YOUR OBJECTIVE: Each line below from the one containing "NKNET Data Media|" through the one containing "little bit helps, and" should be output exactly as it stands, and no other line should appear.

PROVIDED ENTRIES:
==========

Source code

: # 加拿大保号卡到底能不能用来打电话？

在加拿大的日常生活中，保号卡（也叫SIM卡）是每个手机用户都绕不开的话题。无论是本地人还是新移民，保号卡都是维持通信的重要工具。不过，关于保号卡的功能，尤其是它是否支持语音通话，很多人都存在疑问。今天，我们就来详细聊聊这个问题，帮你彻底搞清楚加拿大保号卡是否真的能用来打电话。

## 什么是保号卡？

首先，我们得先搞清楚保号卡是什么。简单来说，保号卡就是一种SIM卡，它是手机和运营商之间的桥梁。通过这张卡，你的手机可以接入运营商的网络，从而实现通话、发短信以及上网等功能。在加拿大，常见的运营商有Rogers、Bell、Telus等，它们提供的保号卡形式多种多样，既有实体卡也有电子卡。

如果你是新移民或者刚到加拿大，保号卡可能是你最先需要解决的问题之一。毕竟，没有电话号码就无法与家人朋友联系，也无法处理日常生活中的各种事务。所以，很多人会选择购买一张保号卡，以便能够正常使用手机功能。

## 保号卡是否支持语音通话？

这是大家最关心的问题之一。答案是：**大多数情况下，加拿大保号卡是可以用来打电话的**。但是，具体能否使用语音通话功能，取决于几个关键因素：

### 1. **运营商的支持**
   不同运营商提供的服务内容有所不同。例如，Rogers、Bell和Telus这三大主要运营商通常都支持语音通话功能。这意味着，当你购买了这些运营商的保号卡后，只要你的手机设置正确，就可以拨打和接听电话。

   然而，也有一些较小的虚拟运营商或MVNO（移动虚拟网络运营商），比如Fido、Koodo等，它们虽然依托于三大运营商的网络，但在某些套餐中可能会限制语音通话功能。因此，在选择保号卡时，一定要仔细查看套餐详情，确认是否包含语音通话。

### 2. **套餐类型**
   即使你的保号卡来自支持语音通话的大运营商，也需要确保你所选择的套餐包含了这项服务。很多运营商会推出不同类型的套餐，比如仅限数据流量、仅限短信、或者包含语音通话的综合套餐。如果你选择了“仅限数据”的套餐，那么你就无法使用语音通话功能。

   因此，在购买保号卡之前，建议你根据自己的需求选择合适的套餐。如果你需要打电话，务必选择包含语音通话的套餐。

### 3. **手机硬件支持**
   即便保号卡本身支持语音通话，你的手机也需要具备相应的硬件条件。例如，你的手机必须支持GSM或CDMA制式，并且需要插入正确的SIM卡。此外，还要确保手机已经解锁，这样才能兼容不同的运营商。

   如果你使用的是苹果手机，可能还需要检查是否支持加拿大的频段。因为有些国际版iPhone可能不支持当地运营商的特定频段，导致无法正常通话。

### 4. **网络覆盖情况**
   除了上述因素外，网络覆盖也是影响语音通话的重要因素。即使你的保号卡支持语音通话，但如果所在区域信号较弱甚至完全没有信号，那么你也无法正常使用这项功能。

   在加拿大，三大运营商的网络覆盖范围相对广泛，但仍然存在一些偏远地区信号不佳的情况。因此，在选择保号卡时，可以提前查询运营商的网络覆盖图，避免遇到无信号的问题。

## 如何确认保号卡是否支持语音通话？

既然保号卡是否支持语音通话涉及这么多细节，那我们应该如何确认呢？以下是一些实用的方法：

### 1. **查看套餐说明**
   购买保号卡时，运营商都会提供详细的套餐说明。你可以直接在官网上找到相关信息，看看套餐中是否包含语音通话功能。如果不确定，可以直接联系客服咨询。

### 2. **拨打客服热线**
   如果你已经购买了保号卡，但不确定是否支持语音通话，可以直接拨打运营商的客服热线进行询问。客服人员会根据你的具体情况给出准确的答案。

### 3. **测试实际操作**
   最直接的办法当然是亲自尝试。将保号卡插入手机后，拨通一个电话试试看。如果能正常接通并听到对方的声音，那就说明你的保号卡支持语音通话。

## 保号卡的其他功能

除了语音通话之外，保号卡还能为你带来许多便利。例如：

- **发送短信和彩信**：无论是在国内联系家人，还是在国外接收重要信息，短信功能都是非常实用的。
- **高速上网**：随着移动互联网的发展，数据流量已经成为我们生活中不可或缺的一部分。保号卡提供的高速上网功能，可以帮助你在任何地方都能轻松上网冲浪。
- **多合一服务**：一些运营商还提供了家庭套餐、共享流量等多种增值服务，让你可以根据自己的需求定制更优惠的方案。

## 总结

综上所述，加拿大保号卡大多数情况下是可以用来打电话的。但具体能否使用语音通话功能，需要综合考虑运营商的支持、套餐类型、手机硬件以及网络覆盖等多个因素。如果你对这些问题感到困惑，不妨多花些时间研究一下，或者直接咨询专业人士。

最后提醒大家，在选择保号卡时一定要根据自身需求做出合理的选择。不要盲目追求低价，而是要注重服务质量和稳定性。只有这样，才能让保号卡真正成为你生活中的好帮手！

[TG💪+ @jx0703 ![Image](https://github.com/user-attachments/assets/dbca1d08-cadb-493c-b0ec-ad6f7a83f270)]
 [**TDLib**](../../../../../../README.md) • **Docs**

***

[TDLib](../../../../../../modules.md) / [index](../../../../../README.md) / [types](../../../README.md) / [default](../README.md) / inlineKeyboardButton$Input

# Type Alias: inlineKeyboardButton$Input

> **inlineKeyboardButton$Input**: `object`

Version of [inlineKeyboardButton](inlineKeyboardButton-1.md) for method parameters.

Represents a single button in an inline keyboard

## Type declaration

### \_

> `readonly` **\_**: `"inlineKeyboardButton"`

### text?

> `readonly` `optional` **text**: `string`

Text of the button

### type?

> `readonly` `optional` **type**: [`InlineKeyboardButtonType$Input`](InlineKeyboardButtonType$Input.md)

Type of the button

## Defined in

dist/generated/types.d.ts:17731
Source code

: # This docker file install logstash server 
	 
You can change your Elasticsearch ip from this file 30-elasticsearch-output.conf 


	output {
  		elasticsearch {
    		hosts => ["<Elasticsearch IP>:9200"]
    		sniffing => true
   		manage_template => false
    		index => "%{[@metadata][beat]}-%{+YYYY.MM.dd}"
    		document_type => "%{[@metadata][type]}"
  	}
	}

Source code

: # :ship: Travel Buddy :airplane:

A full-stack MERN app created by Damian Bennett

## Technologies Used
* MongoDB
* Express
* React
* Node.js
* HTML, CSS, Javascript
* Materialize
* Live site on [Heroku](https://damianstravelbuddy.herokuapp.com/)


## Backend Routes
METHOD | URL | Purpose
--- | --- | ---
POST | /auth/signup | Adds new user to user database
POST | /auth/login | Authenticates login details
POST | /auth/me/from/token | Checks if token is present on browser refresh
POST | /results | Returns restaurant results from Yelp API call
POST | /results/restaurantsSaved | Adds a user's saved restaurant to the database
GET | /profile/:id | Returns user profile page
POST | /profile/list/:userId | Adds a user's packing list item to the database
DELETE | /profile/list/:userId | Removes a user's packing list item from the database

==========

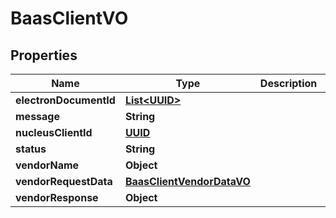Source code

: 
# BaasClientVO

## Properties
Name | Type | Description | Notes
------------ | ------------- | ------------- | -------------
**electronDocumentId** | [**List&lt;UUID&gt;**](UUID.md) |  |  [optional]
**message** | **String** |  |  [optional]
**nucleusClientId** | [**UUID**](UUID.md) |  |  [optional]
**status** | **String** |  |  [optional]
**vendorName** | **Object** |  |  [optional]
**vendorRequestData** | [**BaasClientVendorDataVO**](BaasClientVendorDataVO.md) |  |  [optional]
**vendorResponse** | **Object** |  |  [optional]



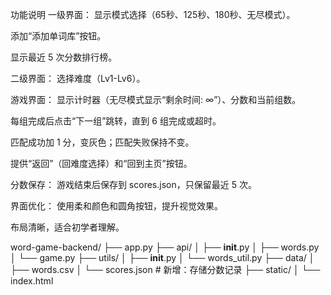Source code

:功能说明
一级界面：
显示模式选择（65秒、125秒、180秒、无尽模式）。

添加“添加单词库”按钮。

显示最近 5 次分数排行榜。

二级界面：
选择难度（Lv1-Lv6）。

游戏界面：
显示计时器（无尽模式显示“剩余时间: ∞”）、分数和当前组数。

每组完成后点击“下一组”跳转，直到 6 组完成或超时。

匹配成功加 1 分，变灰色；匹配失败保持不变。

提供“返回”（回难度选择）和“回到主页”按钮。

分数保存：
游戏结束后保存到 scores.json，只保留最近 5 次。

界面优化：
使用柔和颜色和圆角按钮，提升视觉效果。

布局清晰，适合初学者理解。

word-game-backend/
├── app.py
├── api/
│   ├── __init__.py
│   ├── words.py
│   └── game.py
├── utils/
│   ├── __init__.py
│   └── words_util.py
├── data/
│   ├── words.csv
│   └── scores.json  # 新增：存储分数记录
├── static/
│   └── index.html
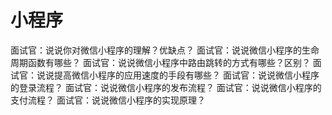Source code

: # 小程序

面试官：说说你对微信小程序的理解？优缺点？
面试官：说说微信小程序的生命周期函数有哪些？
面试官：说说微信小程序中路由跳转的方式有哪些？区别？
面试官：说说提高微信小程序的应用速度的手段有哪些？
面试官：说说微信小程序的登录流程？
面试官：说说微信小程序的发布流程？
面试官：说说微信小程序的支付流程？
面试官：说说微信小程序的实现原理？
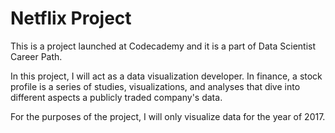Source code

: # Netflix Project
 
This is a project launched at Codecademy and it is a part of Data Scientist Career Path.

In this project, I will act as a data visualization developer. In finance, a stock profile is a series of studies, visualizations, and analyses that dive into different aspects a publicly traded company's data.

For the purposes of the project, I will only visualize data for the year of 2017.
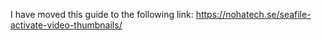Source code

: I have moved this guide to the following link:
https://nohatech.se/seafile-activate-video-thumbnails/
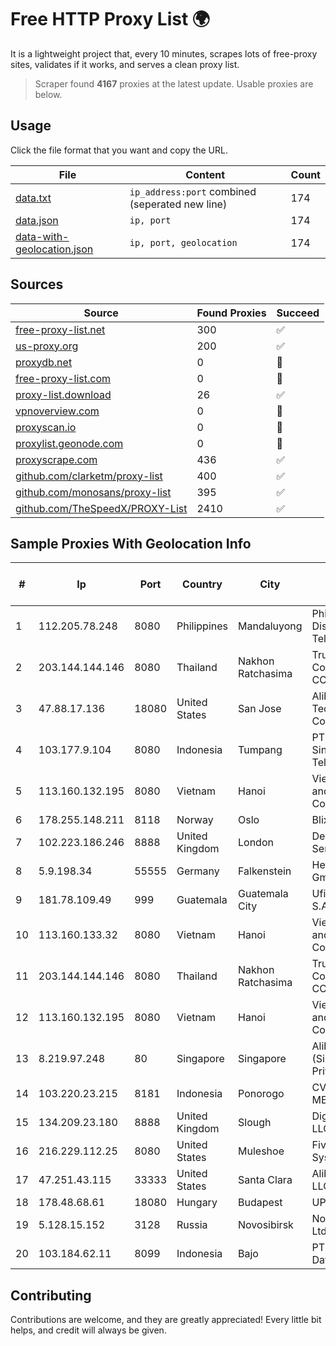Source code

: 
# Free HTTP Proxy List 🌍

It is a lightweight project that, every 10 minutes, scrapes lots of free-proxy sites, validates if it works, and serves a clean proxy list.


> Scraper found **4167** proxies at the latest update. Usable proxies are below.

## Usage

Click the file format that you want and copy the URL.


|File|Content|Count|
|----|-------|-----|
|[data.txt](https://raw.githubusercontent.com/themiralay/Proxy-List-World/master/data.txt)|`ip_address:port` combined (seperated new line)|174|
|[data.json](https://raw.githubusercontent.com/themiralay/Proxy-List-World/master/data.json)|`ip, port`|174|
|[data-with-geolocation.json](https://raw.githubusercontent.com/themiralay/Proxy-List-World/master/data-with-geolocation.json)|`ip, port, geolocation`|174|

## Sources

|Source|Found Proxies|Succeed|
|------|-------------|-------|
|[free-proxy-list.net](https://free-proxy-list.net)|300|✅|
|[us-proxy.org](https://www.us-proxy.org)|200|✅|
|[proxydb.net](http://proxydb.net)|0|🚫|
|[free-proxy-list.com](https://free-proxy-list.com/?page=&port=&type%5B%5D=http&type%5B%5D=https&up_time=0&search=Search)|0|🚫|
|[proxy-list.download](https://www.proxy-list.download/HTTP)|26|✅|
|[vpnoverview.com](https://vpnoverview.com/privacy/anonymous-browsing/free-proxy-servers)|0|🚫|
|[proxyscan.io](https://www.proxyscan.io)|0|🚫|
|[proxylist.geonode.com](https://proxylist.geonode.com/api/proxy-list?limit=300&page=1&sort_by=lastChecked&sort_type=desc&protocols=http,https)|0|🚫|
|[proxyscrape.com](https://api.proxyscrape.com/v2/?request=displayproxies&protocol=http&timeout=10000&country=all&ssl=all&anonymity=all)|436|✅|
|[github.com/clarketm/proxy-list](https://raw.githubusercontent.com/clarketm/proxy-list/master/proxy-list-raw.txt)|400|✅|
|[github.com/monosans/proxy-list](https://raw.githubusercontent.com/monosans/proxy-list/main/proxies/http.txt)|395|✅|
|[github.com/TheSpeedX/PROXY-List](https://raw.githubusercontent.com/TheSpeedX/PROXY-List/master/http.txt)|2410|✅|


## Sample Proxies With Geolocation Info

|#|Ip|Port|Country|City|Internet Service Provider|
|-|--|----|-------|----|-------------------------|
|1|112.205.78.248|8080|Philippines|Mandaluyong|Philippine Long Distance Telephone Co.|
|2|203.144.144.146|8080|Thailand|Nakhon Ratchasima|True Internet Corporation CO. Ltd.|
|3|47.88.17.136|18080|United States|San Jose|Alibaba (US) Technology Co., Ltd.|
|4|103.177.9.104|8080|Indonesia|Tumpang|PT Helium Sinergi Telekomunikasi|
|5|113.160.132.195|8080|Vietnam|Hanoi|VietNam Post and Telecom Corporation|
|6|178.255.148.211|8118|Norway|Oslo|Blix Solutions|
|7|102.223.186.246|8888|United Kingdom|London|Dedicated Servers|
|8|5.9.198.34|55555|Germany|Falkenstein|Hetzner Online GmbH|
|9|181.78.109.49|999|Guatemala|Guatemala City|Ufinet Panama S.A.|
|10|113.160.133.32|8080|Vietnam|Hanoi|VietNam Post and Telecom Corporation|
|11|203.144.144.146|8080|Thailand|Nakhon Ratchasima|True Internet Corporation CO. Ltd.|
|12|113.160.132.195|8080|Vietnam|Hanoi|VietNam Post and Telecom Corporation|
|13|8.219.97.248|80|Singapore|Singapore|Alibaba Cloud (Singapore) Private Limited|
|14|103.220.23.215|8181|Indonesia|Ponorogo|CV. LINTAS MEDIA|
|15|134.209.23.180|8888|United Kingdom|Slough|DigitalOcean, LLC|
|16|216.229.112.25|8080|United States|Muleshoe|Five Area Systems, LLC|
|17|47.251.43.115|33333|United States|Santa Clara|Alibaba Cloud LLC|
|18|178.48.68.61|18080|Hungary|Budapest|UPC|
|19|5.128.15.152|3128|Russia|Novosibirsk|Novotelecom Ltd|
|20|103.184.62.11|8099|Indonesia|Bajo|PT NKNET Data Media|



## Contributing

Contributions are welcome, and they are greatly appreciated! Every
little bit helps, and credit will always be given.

==========

SOLUTION FOR THIS EXERCISE:
|20|103.184.62.11|8099|Indonesia|Bajo|PT NKNET Data Media|



## Contributing

Contributions are welcome, and they are greatly appreciated! Every
little bit helps, and credit will always be given.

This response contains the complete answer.